● What to produce
For the records below, report how many lines include "cannot", with no accompanying text.

● Supplied entries

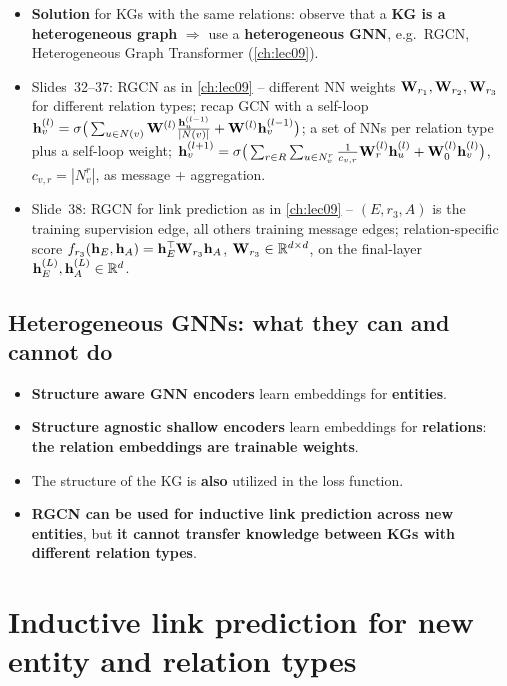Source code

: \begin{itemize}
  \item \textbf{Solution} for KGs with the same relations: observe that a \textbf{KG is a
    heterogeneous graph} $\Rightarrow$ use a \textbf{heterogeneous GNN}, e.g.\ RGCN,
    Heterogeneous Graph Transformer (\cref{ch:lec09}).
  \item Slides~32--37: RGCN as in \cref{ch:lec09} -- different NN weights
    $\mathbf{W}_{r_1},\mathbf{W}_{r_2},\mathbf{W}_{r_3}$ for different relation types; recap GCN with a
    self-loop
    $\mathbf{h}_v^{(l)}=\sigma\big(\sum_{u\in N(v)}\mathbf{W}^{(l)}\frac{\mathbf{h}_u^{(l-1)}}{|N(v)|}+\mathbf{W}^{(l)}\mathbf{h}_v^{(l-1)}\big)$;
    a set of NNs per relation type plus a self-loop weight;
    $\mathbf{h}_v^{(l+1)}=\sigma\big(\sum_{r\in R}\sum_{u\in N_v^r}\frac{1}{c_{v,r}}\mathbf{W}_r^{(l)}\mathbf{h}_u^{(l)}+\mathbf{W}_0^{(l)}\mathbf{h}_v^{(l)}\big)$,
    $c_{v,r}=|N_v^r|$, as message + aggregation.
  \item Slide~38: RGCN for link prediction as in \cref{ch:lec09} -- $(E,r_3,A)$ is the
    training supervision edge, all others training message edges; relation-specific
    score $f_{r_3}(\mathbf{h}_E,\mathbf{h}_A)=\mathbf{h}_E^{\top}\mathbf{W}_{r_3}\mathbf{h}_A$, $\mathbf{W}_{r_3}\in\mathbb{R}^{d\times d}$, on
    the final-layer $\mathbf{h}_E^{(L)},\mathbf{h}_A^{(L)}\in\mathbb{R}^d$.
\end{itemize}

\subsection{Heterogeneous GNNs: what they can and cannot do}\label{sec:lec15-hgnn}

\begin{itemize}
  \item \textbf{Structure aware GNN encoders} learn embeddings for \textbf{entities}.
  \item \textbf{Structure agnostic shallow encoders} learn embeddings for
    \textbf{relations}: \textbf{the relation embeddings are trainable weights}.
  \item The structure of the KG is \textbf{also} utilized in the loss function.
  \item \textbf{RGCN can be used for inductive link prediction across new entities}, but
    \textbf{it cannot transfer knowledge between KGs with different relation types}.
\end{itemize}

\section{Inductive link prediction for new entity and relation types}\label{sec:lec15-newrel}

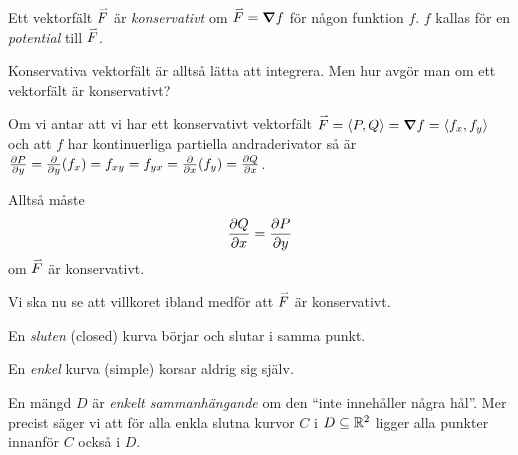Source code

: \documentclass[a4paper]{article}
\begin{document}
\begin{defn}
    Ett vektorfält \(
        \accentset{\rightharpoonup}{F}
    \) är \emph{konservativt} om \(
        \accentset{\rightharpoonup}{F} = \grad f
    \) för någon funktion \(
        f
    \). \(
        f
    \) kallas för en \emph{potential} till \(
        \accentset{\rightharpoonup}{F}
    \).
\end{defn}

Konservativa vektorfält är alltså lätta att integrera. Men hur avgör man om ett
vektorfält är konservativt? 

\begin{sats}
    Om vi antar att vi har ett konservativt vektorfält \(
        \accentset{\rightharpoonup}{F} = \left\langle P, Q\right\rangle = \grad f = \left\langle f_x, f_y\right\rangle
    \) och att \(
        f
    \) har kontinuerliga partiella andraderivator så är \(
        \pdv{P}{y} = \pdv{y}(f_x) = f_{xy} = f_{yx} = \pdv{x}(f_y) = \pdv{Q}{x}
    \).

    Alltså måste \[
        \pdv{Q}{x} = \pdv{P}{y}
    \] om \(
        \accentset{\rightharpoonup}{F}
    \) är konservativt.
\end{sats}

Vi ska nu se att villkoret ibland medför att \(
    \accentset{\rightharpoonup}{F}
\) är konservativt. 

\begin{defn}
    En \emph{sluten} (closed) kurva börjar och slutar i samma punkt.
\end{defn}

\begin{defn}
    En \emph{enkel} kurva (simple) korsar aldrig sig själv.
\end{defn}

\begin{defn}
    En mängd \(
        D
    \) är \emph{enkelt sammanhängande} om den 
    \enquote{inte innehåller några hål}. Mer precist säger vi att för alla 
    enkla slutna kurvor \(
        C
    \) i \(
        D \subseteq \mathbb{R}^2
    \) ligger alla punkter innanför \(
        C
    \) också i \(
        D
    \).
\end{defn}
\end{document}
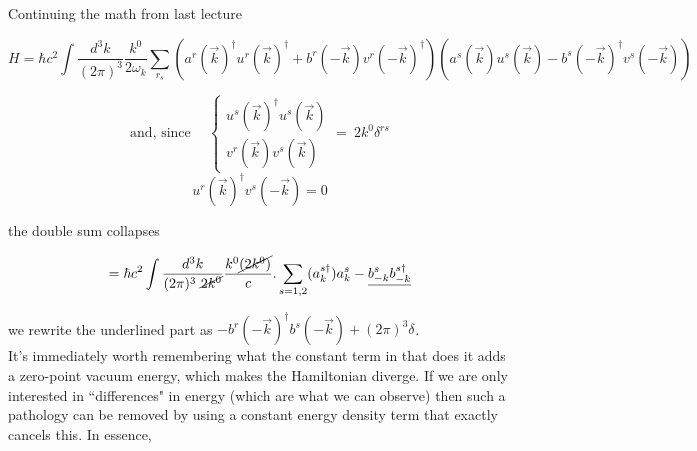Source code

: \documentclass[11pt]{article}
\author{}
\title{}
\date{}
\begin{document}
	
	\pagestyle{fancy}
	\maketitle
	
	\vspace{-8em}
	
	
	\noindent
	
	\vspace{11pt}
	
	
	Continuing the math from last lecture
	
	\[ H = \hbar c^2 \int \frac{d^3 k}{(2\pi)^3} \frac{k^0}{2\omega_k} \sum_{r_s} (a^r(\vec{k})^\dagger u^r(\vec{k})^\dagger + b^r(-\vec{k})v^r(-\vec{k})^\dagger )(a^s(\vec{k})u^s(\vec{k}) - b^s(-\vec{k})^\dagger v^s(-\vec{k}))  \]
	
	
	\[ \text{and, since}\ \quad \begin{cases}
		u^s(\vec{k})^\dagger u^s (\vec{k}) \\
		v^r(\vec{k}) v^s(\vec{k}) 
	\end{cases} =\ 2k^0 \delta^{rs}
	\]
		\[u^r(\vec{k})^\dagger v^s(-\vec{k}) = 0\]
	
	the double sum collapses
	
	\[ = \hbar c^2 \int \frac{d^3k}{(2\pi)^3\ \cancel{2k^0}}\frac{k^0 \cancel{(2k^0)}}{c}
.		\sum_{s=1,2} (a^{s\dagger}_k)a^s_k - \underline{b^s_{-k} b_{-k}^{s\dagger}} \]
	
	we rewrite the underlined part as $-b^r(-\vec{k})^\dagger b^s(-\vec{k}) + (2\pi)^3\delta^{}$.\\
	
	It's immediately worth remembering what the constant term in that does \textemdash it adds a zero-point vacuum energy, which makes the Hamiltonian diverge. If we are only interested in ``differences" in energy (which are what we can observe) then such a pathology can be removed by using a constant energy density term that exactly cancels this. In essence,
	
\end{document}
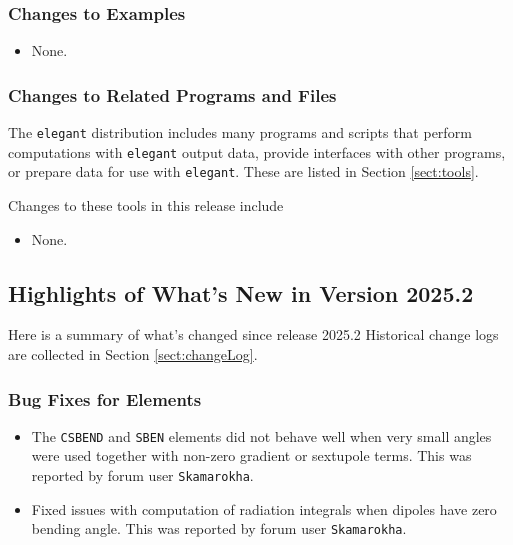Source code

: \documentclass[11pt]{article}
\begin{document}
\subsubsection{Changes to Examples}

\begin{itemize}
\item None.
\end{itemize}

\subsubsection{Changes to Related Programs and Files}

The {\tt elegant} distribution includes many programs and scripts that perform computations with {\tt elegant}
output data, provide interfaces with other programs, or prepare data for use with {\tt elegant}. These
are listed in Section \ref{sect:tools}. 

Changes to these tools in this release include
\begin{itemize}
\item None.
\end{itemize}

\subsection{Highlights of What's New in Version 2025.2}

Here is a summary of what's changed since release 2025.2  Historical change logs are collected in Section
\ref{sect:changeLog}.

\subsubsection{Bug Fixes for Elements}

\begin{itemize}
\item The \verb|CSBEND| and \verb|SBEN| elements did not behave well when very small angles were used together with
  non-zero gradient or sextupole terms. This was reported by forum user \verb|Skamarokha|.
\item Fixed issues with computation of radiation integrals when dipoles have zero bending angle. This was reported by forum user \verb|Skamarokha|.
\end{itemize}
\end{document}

● Exercise output
2